(Records from a data source)

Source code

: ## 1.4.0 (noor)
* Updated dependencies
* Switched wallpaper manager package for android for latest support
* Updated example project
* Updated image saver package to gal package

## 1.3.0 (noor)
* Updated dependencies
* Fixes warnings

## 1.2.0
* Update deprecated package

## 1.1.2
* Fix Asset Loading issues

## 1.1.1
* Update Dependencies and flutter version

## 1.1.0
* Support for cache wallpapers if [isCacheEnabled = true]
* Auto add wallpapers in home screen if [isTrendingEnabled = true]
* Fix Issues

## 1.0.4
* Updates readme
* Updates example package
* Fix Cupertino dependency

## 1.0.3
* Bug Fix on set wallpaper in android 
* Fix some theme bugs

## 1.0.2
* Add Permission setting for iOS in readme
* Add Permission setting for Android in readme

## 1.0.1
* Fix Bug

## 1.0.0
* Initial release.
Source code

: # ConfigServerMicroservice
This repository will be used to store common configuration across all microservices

- **ACTIVITY**: Give the number of lines in the entries above that contain the word "Permission", with no accompanying text.

- **RESULT OF THIS EXERCISE**: 2